= Recueil de Voyages et de Mémoires =

French publication series

Recueil de voyages et de mémoires (first volume)

Recueil de voyages et de mémoires (Collection of Travels and Memoirs) is a French publication series with travel accounts and memoirs which was published by the Société de Géographie (Geography Society) in Paris, the world's oldest geographical society, which was founded in 1821. It was published from 1824 to 1866. Its first volume was Voyage de Marc Pol.

In volume 4 it contains f.e. the work of Friar Jordanus, who became Bishop of Quilon in Kerala in 1329, the only work written during the Medieval period that focussed on India, which was the first in Europe to mention the Marathi country. It was used by the Hakluyt Society for its own edition. This volume also contains accounts by William of Rubruck and Giovanni da Pian del Carpine. Volumes 5 and 6 are both entitled Géographie d'Édrisi.

Some parts of the volumes also appeared as separate editions, f.e. Mémoire sur la partie méridionale de l'Asie centrale by Nicolas de Khanikoff [ru] (1819–1878).

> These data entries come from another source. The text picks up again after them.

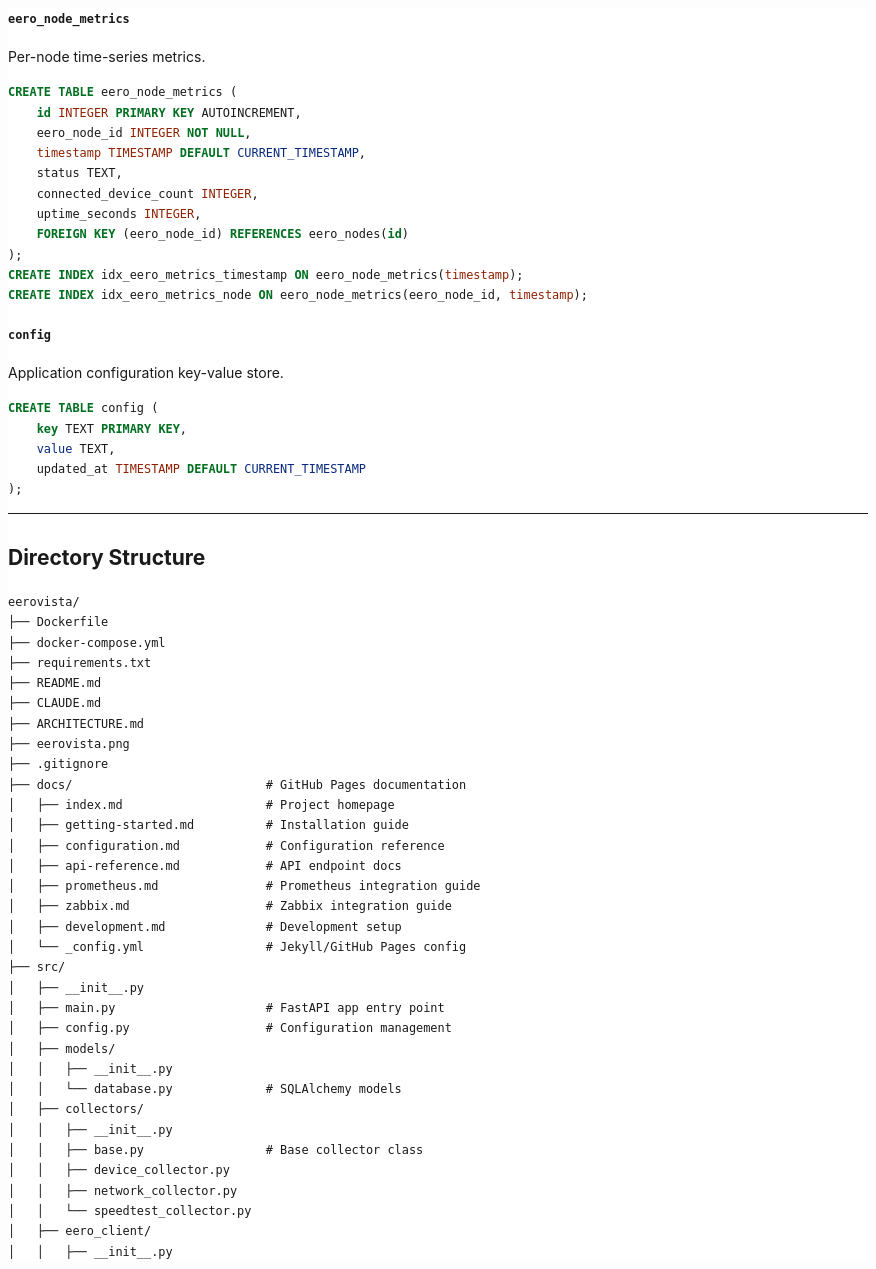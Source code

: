 #### `eero_node_metrics`
Per-node time-series metrics.
```sql
CREATE TABLE eero_node_metrics (
    id INTEGER PRIMARY KEY AUTOINCREMENT,
    eero_node_id INTEGER NOT NULL,
    timestamp TIMESTAMP DEFAULT CURRENT_TIMESTAMP,
    status TEXT,
    connected_device_count INTEGER,
    uptime_seconds INTEGER,
    FOREIGN KEY (eero_node_id) REFERENCES eero_nodes(id)
);
CREATE INDEX idx_eero_metrics_timestamp ON eero_node_metrics(timestamp);
CREATE INDEX idx_eero_metrics_node ON eero_node_metrics(eero_node_id, timestamp);
```

#### `config`
Application configuration key-value store.
```sql
CREATE TABLE config (
    key TEXT PRIMARY KEY,
    value TEXT,
    updated_at TIMESTAMP DEFAULT CURRENT_TIMESTAMP
);
```

---

## Directory Structure

```
eerovista/
├── Dockerfile
├── docker-compose.yml
├── requirements.txt
├── README.md
├── CLAUDE.md
├── ARCHITECTURE.md
├── eerovista.png
├── .gitignore
├── docs/                           # GitHub Pages documentation
│   ├── index.md                    # Project homepage
│   ├── getting-started.md          # Installation guide
│   ├── configuration.md            # Configuration reference
│   ├── api-reference.md            # API endpoint docs
│   ├── prometheus.md               # Prometheus integration guide
│   ├── zabbix.md                   # Zabbix integration guide
│   ├── development.md              # Development setup
│   └── _config.yml                 # Jekyll/GitHub Pages config
├── src/
│   ├── __init__.py
│   ├── main.py                     # FastAPI app entry point
│   ├── config.py                   # Configuration management
│   ├── models/
│   │   ├── __init__.py
│   │   └── database.py             # SQLAlchemy models
│   ├── collectors/
│   │   ├── __init__.py
│   │   ├── base.py                 # Base collector class
│   │   ├── device_collector.py
│   │   ├── network_collector.py
│   │   └── speedtest_collector.py
│   ├── eero_client/
│   │   ├── __init__.py
```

== Overview (in selection) ==
- I. Voyage de Marc Pol. 1824
- II.
Une relation de Ghanat et des coutumes de ses habitants
Des relations inédites de la Cyrénaïque
Une notice sur la mesure géométrique de quelques sommités des Alpes
Résultats des questions adressées à un Maure de Tischit et à un Négre de Walet
Réponses aux questions de la Sociéte sur l'Afrique septentrionale
Un itinéraire de Constantinople à la Mecque -
Une description des ruines découvertes près de Palenqué : suivie de Recherches sur l'ancienne population de l'Amérique
Une notice sur la carte générale des pachalicks de Hkaleb, Orfa et Bagdad
Un mémoire sur la géographie de Perse
Des recherches sur les antiquités des États-Unis de l'Amérique septentrionale

- III. L'orographie de l'Europe / M.L. Bruguiere
- IV. digitalized copy
Description des merveilles d'une partie de l'Asie / P. Jordan, de Sévérac
Relation d'un voyage à l'île d'Amat, d'après les manuscrits de M. Henri Ternaux
Vocabulaires de plusieurs contrées de l'Afrique, d'après M. Koenig
Voyages en Orient de Guillaume de Rubruk
Notice sur les anciens voyages de Tartarie en général, et sur celui de Jean du Plan de Carpin en particuler
Relation de la Tartarie de Jean du Plan de Carpin
Voyage de Bernard et de ses compagnons en Égypte et en Terre-Sainte
Relation des voyages de Saevulf à Jérusalem et en Terre-Sainte

- V. and VI. La géographie d'Edrisi / traduite de l'arabe en français
- VII.
 Grammaire et dictionaire de la langue Berbère.
Mémoire sur la partie Méridionale de l'Asie centrale (Nicolas de Khanikoff)
Recherches sur Tyr et Palaetyr
Essais de restitution et d'interprétation d'un passage de Scylax.

- VIII.
Mémoire de l'ethnographie de la Perse par Nicolas de Khanikoff. 1866

== See also ==
- Voyages, relations et mémoires (in German)
- Works issued by the Hakluyt Society (in German)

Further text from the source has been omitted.